§ **EXERCISE DIRECTIONS**
Your answer should consist only of the lines below from the one with "Emittance Fix to Extra Utilities & Fixes." through the one with "Shaders to Extra Utilities & Fixes.", copied exactly.

• • •

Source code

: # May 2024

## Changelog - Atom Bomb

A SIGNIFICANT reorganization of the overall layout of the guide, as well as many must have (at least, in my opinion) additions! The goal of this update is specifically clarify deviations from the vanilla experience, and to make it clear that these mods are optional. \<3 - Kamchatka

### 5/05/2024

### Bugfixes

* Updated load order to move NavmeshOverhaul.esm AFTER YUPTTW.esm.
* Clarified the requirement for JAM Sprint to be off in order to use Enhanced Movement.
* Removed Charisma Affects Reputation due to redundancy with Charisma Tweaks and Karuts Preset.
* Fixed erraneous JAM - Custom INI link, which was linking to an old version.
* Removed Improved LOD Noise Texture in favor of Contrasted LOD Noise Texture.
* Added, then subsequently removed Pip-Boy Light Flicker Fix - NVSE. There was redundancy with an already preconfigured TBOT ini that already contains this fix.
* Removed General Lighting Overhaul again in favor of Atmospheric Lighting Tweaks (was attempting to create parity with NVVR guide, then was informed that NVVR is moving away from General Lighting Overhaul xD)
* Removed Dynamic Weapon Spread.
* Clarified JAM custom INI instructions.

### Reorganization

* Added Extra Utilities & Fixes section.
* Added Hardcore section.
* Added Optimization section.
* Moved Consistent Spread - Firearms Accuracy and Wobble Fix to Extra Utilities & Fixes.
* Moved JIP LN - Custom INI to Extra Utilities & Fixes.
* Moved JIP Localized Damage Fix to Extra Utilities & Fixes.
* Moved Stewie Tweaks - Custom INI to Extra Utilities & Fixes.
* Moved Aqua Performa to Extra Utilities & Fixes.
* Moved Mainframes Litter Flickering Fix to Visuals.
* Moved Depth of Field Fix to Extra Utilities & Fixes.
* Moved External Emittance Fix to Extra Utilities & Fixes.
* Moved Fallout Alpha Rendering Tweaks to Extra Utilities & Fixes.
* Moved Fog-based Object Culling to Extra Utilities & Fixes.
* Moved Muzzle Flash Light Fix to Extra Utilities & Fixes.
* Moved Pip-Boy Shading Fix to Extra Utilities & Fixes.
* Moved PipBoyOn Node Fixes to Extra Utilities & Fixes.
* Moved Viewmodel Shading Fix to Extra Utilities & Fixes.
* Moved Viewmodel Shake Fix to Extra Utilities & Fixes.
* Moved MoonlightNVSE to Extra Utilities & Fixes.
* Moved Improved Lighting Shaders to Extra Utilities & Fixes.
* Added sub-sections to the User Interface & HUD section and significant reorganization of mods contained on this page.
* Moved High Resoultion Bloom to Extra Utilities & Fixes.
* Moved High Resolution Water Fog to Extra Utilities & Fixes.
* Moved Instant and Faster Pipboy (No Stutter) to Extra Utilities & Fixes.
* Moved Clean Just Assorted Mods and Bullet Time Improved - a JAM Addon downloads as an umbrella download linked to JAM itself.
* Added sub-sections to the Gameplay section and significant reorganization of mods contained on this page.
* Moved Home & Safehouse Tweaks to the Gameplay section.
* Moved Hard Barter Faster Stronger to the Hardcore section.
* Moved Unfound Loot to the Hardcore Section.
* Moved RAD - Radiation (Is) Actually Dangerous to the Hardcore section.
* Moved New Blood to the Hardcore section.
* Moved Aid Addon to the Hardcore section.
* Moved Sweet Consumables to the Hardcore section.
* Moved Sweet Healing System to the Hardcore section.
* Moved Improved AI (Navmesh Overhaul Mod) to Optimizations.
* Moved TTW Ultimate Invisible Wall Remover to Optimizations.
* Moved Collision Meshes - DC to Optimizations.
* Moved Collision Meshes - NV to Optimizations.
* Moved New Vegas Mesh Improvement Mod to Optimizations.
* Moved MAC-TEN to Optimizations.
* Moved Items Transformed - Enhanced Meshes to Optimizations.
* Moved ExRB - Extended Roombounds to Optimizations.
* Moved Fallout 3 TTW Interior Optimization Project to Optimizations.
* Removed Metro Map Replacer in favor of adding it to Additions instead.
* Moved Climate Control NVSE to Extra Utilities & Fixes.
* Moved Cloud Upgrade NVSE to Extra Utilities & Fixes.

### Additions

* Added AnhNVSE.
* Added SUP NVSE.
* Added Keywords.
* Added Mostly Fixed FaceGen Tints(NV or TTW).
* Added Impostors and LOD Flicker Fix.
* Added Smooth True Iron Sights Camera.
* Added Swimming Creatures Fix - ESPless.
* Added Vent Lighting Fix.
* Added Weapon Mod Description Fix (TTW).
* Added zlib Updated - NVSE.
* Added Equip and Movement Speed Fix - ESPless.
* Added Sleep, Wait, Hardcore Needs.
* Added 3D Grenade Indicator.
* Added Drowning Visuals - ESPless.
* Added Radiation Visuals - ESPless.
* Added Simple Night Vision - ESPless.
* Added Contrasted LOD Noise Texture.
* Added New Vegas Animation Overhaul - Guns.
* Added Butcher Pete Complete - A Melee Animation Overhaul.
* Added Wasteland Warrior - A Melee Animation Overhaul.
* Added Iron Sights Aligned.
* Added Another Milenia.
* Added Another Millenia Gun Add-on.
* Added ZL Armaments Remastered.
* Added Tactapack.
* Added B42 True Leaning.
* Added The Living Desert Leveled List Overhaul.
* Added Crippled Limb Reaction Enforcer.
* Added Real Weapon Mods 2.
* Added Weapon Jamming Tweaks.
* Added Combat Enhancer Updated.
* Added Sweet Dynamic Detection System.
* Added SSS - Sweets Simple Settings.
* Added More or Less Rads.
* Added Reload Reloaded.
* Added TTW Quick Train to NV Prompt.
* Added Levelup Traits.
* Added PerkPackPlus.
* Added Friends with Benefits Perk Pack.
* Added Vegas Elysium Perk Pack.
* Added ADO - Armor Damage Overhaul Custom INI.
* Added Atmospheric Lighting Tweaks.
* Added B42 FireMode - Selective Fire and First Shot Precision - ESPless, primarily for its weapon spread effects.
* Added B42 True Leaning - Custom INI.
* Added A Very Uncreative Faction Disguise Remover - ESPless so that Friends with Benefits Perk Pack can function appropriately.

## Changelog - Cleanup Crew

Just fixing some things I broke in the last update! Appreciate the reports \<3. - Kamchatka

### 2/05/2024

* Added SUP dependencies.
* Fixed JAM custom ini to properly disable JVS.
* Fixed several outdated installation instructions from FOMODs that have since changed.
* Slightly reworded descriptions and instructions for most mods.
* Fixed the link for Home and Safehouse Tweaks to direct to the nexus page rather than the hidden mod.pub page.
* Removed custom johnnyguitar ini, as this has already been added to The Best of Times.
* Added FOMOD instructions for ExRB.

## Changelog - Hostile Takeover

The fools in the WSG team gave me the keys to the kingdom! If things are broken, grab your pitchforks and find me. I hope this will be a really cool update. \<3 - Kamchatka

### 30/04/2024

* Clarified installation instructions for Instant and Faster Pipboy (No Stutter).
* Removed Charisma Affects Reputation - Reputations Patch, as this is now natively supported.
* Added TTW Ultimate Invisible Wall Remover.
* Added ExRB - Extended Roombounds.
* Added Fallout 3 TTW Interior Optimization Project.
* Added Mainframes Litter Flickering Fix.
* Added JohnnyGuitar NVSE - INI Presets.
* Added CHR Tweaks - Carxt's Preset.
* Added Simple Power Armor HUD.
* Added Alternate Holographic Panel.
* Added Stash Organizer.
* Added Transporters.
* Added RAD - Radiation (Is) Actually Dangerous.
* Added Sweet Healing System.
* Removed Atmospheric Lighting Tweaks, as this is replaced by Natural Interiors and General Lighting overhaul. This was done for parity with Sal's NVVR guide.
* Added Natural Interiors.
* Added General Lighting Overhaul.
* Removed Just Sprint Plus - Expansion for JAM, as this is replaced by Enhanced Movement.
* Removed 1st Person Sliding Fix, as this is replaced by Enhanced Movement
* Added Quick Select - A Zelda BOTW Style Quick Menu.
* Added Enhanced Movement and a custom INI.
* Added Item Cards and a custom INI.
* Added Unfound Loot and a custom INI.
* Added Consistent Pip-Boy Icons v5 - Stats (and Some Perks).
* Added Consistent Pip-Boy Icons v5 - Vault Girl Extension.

• • •

§ **TASK SOLUTION**
* Moved External Emittance Fix to Extra Utilities & Fixes.
* Moved Fallout Alpha Rendering Tweaks to Extra Utilities & Fixes.
* Moved Fog-based Object Culling to Extra Utilities & Fixes.
* Moved Muzzle Flash Light Fix to Extra Utilities & Fixes.
* Moved Pip-Boy Shading Fix to Extra Utilities & Fixes.
* Moved PipBoyOn Node Fixes to Extra Utilities & Fixes.
* Moved Viewmodel Shading Fix to Extra Utilities & Fixes.
* Moved Viewmodel Shake Fix to Extra Utilities & Fixes.
* Moved MoonlightNVSE to Extra Utilities & Fixes.
* Moved Improved Lighting Shaders to Extra Utilities & Fixes.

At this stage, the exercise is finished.